TASK DETAILS: Quote exactly and only this range of lines in the data below: the line that holds "deliberate but synthetic." to the line that holds "not live-system equivalence.", both included.

RECORDS SHOWN:
* * *

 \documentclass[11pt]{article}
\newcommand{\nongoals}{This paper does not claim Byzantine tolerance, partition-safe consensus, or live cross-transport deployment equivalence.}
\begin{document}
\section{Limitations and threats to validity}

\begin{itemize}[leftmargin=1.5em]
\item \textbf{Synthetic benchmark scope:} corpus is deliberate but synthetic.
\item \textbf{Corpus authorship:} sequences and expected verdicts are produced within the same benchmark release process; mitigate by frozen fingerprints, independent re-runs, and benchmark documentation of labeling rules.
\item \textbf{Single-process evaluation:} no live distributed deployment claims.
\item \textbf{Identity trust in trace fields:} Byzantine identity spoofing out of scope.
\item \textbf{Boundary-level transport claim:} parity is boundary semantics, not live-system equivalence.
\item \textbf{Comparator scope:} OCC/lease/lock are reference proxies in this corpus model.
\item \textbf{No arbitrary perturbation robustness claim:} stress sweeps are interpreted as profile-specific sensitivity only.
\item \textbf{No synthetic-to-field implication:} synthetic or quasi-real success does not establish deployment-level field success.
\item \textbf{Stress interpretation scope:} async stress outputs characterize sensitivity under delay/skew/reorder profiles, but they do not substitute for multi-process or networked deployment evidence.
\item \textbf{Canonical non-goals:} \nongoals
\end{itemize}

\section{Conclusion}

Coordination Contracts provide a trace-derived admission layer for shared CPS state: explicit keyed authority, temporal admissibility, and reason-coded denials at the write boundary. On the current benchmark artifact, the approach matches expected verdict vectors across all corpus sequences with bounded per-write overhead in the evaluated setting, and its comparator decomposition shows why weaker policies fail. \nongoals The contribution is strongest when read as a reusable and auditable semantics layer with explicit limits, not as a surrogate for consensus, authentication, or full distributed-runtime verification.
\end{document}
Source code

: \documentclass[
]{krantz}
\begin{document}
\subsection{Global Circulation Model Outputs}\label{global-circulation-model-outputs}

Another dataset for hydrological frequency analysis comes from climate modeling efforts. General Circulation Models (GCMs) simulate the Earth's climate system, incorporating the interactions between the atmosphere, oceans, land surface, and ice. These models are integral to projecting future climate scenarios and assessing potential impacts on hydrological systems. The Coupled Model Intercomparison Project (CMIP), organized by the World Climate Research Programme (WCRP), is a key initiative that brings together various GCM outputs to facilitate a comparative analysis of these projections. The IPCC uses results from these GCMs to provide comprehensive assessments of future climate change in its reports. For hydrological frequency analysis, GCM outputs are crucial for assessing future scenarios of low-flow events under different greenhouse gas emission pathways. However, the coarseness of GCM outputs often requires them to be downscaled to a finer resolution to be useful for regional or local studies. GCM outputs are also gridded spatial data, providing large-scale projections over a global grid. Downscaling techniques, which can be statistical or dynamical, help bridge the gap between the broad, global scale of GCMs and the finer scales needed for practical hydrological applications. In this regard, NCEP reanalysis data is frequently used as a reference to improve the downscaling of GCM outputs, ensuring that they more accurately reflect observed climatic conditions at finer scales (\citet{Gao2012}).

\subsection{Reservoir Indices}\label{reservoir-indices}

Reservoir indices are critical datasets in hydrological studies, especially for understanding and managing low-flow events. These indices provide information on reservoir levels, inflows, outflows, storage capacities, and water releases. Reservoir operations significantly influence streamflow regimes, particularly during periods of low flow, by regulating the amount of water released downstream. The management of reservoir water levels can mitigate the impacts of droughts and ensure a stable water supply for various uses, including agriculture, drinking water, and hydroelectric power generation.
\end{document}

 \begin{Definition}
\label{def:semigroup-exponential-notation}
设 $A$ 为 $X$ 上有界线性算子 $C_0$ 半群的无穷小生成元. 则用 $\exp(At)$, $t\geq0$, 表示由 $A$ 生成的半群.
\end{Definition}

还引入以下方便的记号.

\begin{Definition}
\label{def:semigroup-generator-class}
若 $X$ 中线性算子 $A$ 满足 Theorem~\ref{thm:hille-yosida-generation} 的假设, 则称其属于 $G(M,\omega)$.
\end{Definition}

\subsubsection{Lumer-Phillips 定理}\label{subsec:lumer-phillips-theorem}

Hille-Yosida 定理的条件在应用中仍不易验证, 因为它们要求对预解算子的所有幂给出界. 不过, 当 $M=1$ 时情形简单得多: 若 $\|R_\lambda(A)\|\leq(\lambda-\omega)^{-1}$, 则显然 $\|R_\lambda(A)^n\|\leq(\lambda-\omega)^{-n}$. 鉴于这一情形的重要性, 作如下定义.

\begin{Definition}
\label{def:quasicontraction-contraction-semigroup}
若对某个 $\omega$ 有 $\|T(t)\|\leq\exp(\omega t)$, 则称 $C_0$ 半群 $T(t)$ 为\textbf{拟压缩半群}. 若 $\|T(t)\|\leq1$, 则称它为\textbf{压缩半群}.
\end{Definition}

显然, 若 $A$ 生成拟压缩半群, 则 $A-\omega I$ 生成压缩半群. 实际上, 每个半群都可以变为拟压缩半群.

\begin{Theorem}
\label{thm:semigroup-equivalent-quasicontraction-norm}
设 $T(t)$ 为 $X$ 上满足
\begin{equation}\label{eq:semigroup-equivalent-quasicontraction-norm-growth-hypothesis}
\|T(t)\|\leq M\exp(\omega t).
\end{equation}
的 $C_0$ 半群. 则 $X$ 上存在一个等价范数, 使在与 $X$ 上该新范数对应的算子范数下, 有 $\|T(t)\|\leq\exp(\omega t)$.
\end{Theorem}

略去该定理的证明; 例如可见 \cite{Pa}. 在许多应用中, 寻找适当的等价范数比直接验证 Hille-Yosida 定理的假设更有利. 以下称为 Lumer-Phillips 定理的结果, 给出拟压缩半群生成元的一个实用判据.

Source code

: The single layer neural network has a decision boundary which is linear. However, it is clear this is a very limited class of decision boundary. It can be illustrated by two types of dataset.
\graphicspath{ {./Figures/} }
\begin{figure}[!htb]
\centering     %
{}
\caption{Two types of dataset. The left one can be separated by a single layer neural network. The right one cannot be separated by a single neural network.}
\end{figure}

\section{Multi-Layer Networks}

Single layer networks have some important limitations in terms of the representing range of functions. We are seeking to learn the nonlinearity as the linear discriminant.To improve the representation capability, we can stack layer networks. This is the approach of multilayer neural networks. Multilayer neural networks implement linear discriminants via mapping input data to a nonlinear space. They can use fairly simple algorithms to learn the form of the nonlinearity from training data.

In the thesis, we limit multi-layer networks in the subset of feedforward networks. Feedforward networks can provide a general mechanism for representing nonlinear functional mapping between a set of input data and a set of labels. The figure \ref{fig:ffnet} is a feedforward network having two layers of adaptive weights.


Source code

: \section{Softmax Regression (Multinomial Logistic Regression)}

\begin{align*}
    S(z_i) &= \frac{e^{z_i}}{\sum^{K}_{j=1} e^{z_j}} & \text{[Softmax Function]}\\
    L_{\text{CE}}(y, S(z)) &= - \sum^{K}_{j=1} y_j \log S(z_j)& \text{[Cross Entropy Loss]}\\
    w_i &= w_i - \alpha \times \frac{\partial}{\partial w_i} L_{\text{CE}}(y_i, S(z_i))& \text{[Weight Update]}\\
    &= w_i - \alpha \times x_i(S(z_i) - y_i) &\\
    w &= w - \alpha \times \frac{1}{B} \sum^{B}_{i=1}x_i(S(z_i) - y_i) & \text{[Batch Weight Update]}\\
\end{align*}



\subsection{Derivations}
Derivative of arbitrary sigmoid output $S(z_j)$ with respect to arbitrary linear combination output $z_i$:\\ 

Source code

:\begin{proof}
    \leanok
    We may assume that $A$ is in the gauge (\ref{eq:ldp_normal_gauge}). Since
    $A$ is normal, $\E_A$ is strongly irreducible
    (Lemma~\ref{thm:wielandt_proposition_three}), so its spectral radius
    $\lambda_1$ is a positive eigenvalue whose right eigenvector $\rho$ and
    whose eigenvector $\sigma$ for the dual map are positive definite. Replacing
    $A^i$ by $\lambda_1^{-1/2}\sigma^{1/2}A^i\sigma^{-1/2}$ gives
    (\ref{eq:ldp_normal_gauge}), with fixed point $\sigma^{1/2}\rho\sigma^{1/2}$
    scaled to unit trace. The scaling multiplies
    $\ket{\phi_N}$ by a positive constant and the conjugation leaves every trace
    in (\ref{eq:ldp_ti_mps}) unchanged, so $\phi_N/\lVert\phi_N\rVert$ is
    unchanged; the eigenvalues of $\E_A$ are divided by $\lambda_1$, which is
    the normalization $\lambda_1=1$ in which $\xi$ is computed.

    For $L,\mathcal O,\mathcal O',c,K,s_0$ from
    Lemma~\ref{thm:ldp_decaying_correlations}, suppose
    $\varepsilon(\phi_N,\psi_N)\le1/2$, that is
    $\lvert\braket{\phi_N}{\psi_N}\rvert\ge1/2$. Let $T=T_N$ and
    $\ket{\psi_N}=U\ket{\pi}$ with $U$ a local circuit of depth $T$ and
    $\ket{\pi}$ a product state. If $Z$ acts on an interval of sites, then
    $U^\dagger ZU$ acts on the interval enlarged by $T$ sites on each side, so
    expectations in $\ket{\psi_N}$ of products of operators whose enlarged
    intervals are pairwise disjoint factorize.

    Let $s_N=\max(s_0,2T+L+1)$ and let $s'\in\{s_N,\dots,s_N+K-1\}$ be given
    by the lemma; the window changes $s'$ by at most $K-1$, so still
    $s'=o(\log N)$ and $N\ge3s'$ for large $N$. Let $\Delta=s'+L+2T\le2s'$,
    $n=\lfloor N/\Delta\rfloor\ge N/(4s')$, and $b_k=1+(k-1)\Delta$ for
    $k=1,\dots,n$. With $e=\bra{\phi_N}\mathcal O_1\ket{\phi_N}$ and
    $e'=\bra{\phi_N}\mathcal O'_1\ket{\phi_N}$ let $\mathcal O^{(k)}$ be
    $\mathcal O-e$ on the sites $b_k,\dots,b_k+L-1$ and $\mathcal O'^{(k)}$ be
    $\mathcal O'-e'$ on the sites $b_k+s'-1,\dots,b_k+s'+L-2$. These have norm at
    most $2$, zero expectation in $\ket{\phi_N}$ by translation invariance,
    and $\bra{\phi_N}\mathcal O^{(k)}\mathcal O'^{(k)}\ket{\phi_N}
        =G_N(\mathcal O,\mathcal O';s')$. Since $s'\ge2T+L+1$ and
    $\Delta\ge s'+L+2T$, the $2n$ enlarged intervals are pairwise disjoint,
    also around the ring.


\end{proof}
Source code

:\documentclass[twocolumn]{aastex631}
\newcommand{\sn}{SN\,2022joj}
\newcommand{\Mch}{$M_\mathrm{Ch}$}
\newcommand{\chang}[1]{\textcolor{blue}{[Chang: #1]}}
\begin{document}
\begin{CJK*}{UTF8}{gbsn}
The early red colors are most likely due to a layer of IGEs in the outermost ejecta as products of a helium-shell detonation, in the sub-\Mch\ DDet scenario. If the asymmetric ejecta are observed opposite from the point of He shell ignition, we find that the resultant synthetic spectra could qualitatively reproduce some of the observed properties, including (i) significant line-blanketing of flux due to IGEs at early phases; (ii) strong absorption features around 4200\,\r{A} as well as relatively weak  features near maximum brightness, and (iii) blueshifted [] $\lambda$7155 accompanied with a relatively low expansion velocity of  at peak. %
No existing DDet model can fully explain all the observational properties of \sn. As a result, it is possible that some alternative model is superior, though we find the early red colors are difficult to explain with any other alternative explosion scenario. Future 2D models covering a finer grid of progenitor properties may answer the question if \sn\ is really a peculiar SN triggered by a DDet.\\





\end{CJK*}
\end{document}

* * *

WRITTEN SOLUTION:
\item \textbf{Synthetic benchmark scope:} corpus is deliberate but synthetic.
\item \textbf{Corpus authorship:} sequences and expected verdicts are produced within the same benchmark release process; mitigate by frozen fingerprints, independent re-runs, and benchmark documentation of labeling rules.
\item \textbf{Single-process evaluation:} no live distributed deployment claims.
\item \textbf{Identity trust in trace fields:} Byzantine identity spoofing out of scope.
\item \textbf{Boundary-level transport claim:} parity is boundary semantics, not live-system equivalence.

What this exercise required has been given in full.